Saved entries

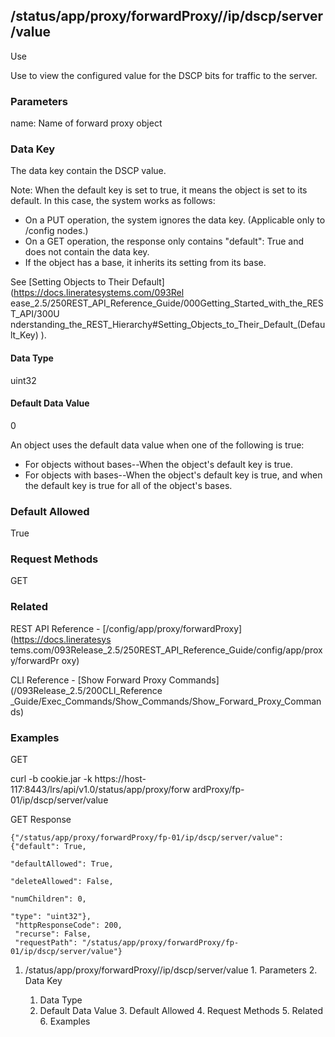 ## /status/app/proxy/forwardProxy/<name>/ip/dscp/server/value

Use

Use to view the configured value for the DSCP bits for traffic to the server.

### Parameters

name: Name of forward proxy object

### Data Key

The data key contain the DSCP value.

Note: When the default key is set to true, it means the object is set to its
default. In this case, the system works as follows:

  * On a PUT operation, the system ignores the data key. (Applicable only to /config nodes.)
  * On a GET operation, the response only contains "default": True and does not contain the data key.
  * If the object has a base, it inherits its setting from its base.

See [Setting Objects to Their Default](https://docs.lineratesystems.com/093Rel
ease_2.5/250REST_API_Reference_Guide/000Getting_Started_with_the_REST_API/300U
nderstanding_the_REST_Hierarchy#Setting_Objects_to_Their_Default_(Default_Key)
).

#### Data Type

uint32

#### Default Data Value

0

An object uses the default data value when one of the following is true:

  * For objects without bases--When the object's default key is true.
  * For objects with bases--When the object's default key is true, and when the default key is true for all of the object's bases.

### Default Allowed

True

### Request Methods

GET

### Related

REST API Reference - [/config/app/proxy/forwardProxy](https://docs.lineratesys
tems.com/093Release_2.5/250REST_API_Reference_Guide/config/app/proxy/forwardPr
oxy)

CLI Reference - [Show Forward Proxy Commands](/093Release_2.5/200CLI_Reference
_Guide/Exec_Commands/Show_Commands/Show_Forward_Proxy_Commands)

### Examples

GET

curl -b cookie.jar -k https://host-117:8443/lrs/api/v1.0/status/app/proxy/forw
ardProxy/fp-01/ip/dscp/server/value

GET Response

    
    
    {"/status/app/proxy/forwardProxy/fp-01/ip/dscp/server/value": {"default": True,
                                                                    "defaultAllowed": True,
                                                                    "deleteAllowed": False,
                                                                    "numChildren": 0,
                                                                    "type": "uint32"},
     "httpResponseCode": 200,
     "recurse": False,
     "requestPath": "/status/app/proxy/forwardProxy/fp-01/ip/dscp/server/value"}
    

  1. /status/app/proxy/forwardProxy/<name>/ip/dscp/server/value
    1. Parameters
    2. Data Key
      1. Data Type
      2. Default Data Value
    3. Default Allowed
    4. Request Methods
    5. Related
    6. Examples

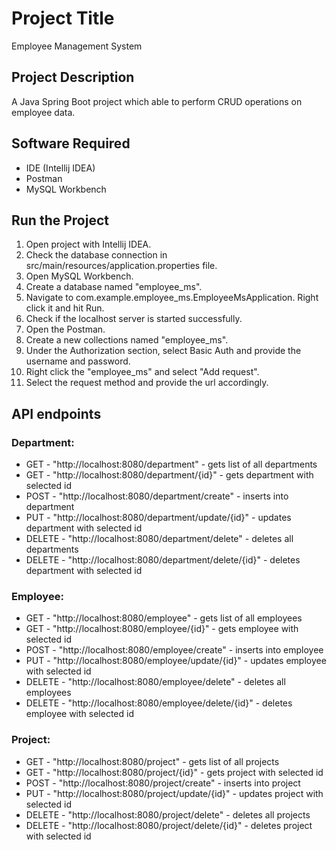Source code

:# Project Title
Employee Management System
## Project Description
A Java Spring Boot project which able to perform CRUD operations on employee data.
## Software Required
* IDE (Intellij IDEA)
* Postman
* MySQL Workbench
## Run the Project
1. Open project with Intellij IDEA.
2. Check the database connection in src/main/resources/application.properties file.
3. Open MySQL Workbench.
4. Create a database named "employee_ms".
5. Navigate to com.example.employee_ms.EmployeeMsApplication. Right click it and hit Run.
6. Check if the localhost server is started successfully.
7. Open the Postman.
8. Create a new collections named "employee_ms".
9. Under the Authorization section, select Basic Auth and provide the username and password.
10. Right click the "employee_ms" and select "Add request".
11. Select the request method and provide the url accordingly.
## API endpoints
### Department:
* GET - "http://localhost:8080/department" - gets list of all departments
* GET - "http://localhost:8080/department/{id}" - gets department with selected id
* POST - "http://localhost:8080/department/create" - inserts into department
* PUT - "http://localhost:8080/department/update/{id}" - updates department with selected id
* DELETE - "http://localhost:8080/department/delete" - deletes all departments
* DELETE - "http://localhost:8080/department/delete/{id}" - deletes department with selected id
### Employee: 
* GET - "http://localhost:8080/employee" - gets list of all employees
* GET - "http://localhost:8080/employee/{id}" - gets employee with selected id
* POST - "http://localhost:8080/employee/create" - inserts into employee
* PUT - "http://localhost:8080/employee/update/{id}" - updates employee with selected id
* DELETE - "http://localhost:8080/employee/delete" - deletes all employees
* DELETE - "http://localhost:8080/employee/delete/{id}" - deletes employee with selected id
### Project:
* GET - "http://localhost:8080/project" - gets list of all projects
* GET - "http://localhost:8080/project/{id}" - gets project with selected id
* POST - "http://localhost:8080/project/create" - inserts into project
* PUT - "http://localhost:8080/project/update/{id}" - updates project with selected id
* DELETE - "http://localhost:8080/project/delete" - deletes all projects
* DELETE - "http://localhost:8080/project/delete/{id}" - deletes project with selected id
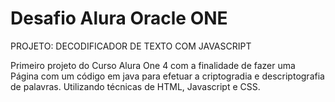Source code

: # Desafio Alura Oracle ONE 
PROJETO: DECODIFICADOR DE TEXTO COM JAVASCRIPT


Primeiro projeto do Curso Alura One 4 com a finalidade de fazer uma Página com um código em java para efetuar a criptogradia e descriptografia de palavras.
Utilizando técnicas de HTML, Javascript e CSS.

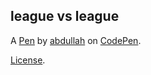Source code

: league vs league
----------------


A [Pen](https://codepen.io/dgailh/pen/LyZadj) by [abdullah](http://codepen.io/dgailh) on [CodePen](http://codepen.io/).

[License](https://codepen.io/dgailh/pen/LyZadj/license).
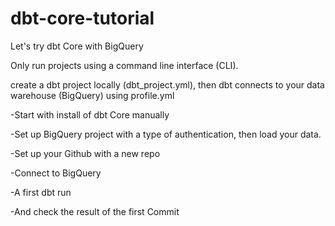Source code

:# dbt-core-tutorial
Let's try dbt Core with BigQuery

Only run projects using a command line interface (CLI).

create a dbt project locally (dbt_project.yml),
then dbt connects to your data warehouse (BigQuery) using profile.yml

-Start with install of dbt Core manually

-Set up BigQuery project with a type of authentication, then load your data.

-Set up your Github with a new repo

-Connect to BigQuery

-A first dbt run

-And check the result of the first Commit


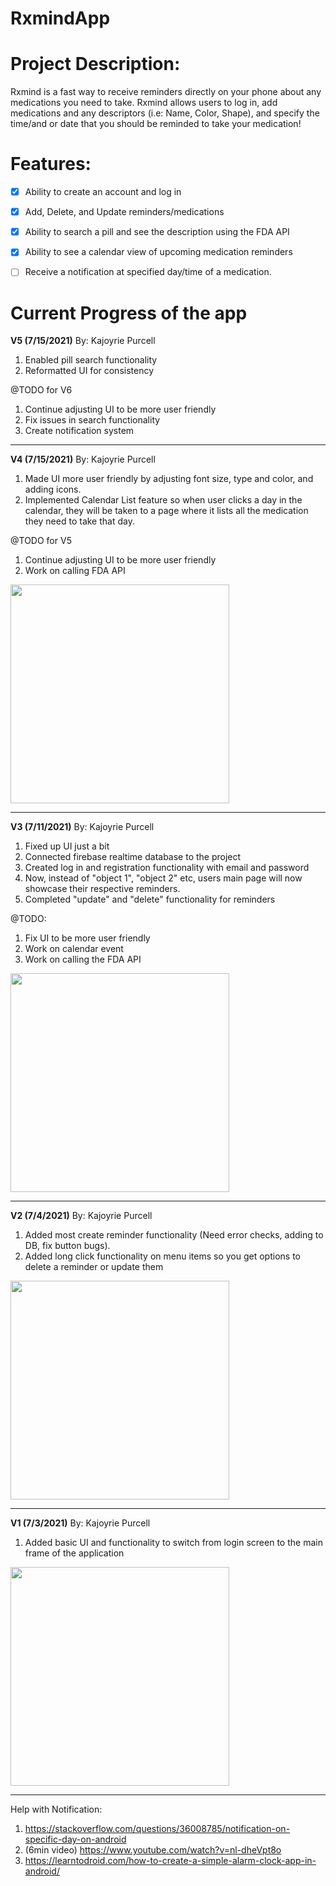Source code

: # RxmindApp

# Project Description:
Rxmind is a fast way to receive reminders directly on your phone about any medications you need to take. Rxmind allows users to log in, add medications and any descriptors (i.e: Name, Color, Shape), and specify the time/and or date that you should be reminded to take your medication!

# Features:
- [x] Ability to create an account and log in
- [x] Add, Delete, and Update reminders/medications
- [x] Ability to search a pill and see the description using the FDA API
- [x] Ability to see a calendar view of upcoming medication reminders
- [ ] Receive a notification at specified day/time of a medication.


# Current Progress of the app

**V5 (7/15/2021)** By: Kajoyrie Purcell
1. Enabled pill search functionality
2. Reformatted UI for consistency
  
@TODO for V6
1. Continue adjusting UI to be more user friendly
2. Fix issues in search functionality
3. Create notification system

--------------------------------------------------------------------------------------------------------

**V4 (7/15/2021)** By: Kajoyrie Purcell
1. Made UI more user friendly by adjusting font size, type and color, and adding icons.
2. Implemented Calendar List feature so when user clicks a day in the calendar, they will be taken to a page where it lists all the medication they need to take that day.
  
@TODO for V5
1. Continue adjusting UI to be more user friendly
2. Work on calling FDA API

<img src="https://github.com/GitKj/RxmindApp/blob/master/rxmind_V4.gif" width=350>

--------------------------------------------------------------------------------------------------------


**V3 (7/11/2021)** By: Kajoyrie Purcell
1. Fixed up UI just a bit
2. Connected firebase realtime database to the project
3. Created log in and registration functionality with email and password
4. Now, instead of "object 1", "object 2" etc, users main page will now showcase their respective reminders.
5. Completed "update" and "delete" functionality for reminders

@TODO:
1. Fix UI to be more user friendly
2. Work on calendar event
3. Work on calling the FDA API

<img src="https://github.com/GitKj/RxmindApp/blob/master/rxmind_V3.gif" width=350>

--------------------------------------------------------------------------------------------------------


**V2 (7/4/2021)** By: Kajoyrie Purcell
1. Added most create reminder functionality (Need error checks, adding to DB, fix button bugs). 
2. Added long click functionality on menu items so you get options to delete a reminder or update them
<img src="https://github.com/GitKj/RxmindApp/blob/master/rxmind_V2.gif" width=350>


--------------------------------------------------------------------------------------------------------



**V1 (7/3/2021)** By: Kajoyrie Purcell
1. Added basic UI and functionality to switch from login screen to the main frame of the application
<img src="https://github.com/GitKj/RxmindApp/blob/master/rxmind_V1.gif" width=350>

--------------------------------------------------------------------------------------------------------

Help with Notification:

1. https://stackoverflow.com/questions/36008785/notification-on-specific-day-on-android
2. (6min video) https://www.youtube.com/watch?v=nl-dheVpt8o
3. https://learntodroid.com/how-to-create-a-simple-alarm-clock-app-in-android/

• [WHAT YOU ARE ASKED TO DO]: Reproduce the entries above exactly, but only the lines between the line holding "An object uses" and the line holding "GET Response", inclusive.

• [ANSWER FOR THE TASK]:
An object uses the default data value when one of the following is true:

  * For objects without bases--When the object's default key is true.
  * For objects with bases--When the object's default key is true, and when the default key is true for all of the object's bases.

### Default Allowed

True

### Request Methods

GET

### Related

REST API Reference - [/config/app/proxy/forwardProxy](https://docs.lineratesys
tems.com/093Release_2.5/250REST_API_Reference_Guide/config/app/proxy/forwardPr
oxy)

CLI Reference - [Show Forward Proxy Commands](/093Release_2.5/200CLI_Reference
_Guide/Exec_Commands/Show_Commands/Show_Forward_Proxy_Commands)

### Examples

GET

curl -b cookie.jar -k https://host-117:8443/lrs/api/v1.0/status/app/proxy/forw
ardProxy/fp-01/ip/dscp/server/value

GET Response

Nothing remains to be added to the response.